16S и 23S рРНК прокариот гомологичны 18S и 28S рРНК эукариот. Хотя их функции схожи (малая субъединица обеспечивает точность считывания, а большая катализирует синтез белка), механизмы инициации трансляции разнятся: у прокариот в этом процессе задействована последовательность Шайна-Дальгарно, которой нет у эукариот. Из-за этого нуклеотидные последовательности 16S и 23S рРНК отличаются у этих групп организмов настолько, что при поиске гомологов с помощью BLASTn выявляется низкое количество совпадений и высокие значения e-value.

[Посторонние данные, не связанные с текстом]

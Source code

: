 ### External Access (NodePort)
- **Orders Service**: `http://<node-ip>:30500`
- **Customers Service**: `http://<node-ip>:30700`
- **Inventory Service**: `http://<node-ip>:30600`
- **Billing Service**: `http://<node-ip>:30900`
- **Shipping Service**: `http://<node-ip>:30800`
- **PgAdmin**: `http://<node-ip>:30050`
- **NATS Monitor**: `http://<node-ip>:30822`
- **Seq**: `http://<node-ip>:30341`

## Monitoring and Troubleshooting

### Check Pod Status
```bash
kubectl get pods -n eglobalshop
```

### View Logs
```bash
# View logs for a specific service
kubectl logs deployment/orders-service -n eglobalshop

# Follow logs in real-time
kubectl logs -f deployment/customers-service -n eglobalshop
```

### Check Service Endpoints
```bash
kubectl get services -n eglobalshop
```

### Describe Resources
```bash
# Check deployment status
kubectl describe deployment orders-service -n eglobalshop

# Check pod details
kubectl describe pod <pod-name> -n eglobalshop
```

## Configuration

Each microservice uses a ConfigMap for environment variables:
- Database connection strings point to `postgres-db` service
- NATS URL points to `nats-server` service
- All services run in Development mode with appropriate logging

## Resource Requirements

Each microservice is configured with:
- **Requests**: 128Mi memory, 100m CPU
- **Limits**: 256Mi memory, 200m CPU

Для построения карты локального сходства методами Megablast и BLASTN в качестве референсов выбраны геномы двух штаммов E. coli: K-12 MG1655 (NZ_CP169634.1) и O157:H7 EDL933 (NZ_CP028305.1). Поиск исходных последовательностей осуществлялся в базе NCBI Nucleotides по запросам (Escherichia coli K-12[Organism]) AND chromosome[Title] и (Escherichia coli O157:H7[Organism]) AND chromosome[Title] соответственно.

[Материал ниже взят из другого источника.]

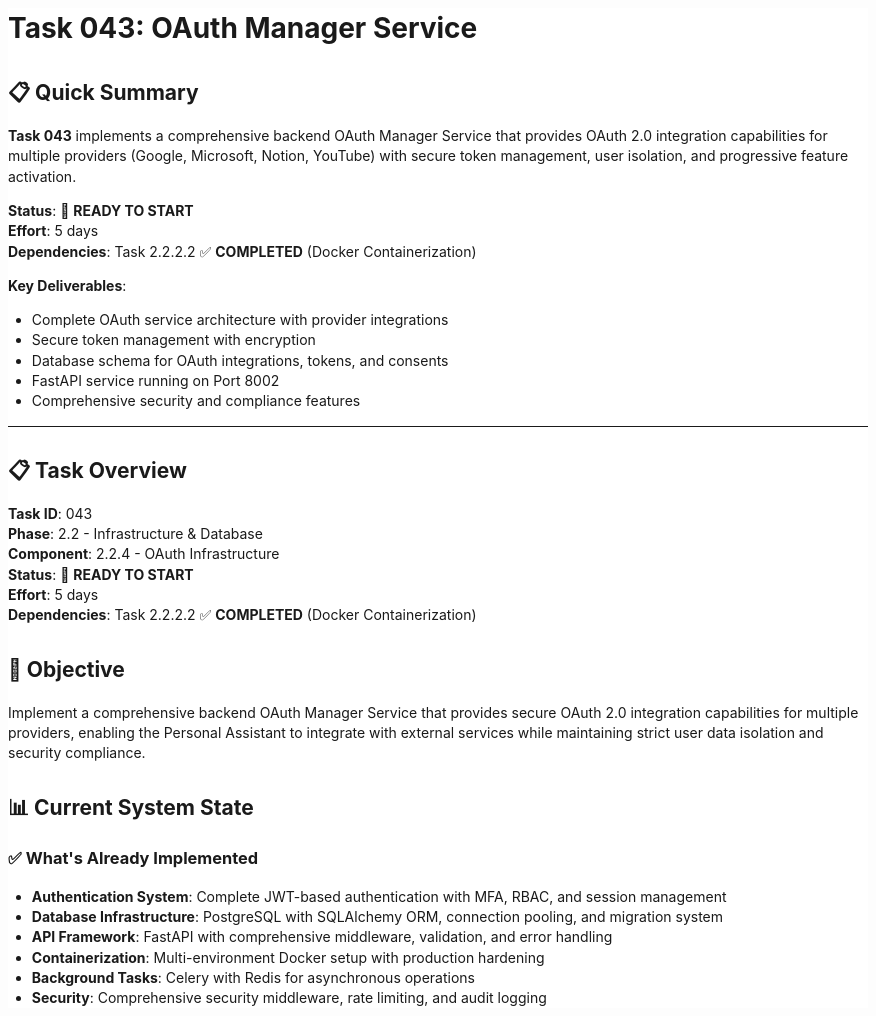# Task 043: OAuth Manager Service

## 📋 **Quick Summary**

**Task 043** implements a comprehensive backend OAuth Manager Service that provides OAuth 2.0 integration capabilities for multiple providers (Google, Microsoft, Notion, YouTube) with secure token management, user isolation, and progressive feature activation.

**Status**: 🚀 **READY TO START**  
**Effort**: 5 days  
**Dependencies**: Task 2.2.2.2 ✅ **COMPLETED** (Docker Containerization)

**Key Deliverables**:

- Complete OAuth service architecture with provider integrations
- Secure token management with encryption
- Database schema for OAuth integrations, tokens, and consents
- FastAPI service running on Port 8002
- Comprehensive security and compliance features

---

## 📋 **Task Overview**

**Task ID**: 043  
**Phase**: 2.2 - Infrastructure & Database  
**Component**: 2.2.4 - OAuth Infrastructure  
**Status**: 🚀 **READY TO START**  
**Effort**: 5 days  
**Dependencies**: Task 2.2.2.2 ✅ **COMPLETED** (Docker Containerization)

## 🎯 **Objective**

Implement a comprehensive backend OAuth Manager Service that provides secure OAuth 2.0 integration capabilities for multiple providers, enabling the Personal Assistant to integrate with external services while maintaining strict user data isolation and security compliance.

## 📊 **Current System State**

### ✅ **What's Already Implemented**

- **Authentication System**: Complete JWT-based authentication with MFA, RBAC, and session management
- **Database Infrastructure**: PostgreSQL with SQLAlchemy ORM, connection pooling, and migration system
- **API Framework**: FastAPI with comprehensive middleware, validation, and error handling
- **Containerization**: Multi-environment Docker setup with production hardening
- **Background Tasks**: Celery with Redis for asynchronous operations
- **Security**: Comprehensive security middleware, rate limiting, and audit logging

NCBI BLAST принимает на вход не более 1 миллиона пар нуклеотидов (геном рассматриваемых организмов имеет размер около 4.7M), поэтому
BLAST был проведен локально с помощью следующих команд:
blastn -task blastn -query mg1655.fasta -subject edl933.fasta -out ecoli_blastn_results.txt -outfmt 7
blastn -task blastn -query mg1655.fasta -subject edl933.fasta -out ecoli_megablast_results.txt -outfmt 7
Визуализация была выполнена с помощью программы Python, написанной
языковой моделью (это было проще, чем найти способ визуализации карты локального сходства, а использование ИИ для малых подзадач при
сохранении понимания процесса не запрещено правилами выполнения практикума). Карты локального сходства получены с помощью команд
python dotplot_builder.py --output megablast.png --dpi 150 megablast_results.txt --linewidth 1.5 --alpha 0.9 --title-fontsize 32 --label-fontsize 28 --tick-fontsize 24
python dotplot_builder.py --output blastn.png --dpi 150 blastn_results.txt --linewidth 1.5 --alpha 0.9 --title-fontsize 32 --label-fontsize 28 --tick-fontsize 24
На участке около 1.5M инверсия. Множество точек на карте blastn по сравнению c megablast означает наличие повторов и транспозонов в последовательностях.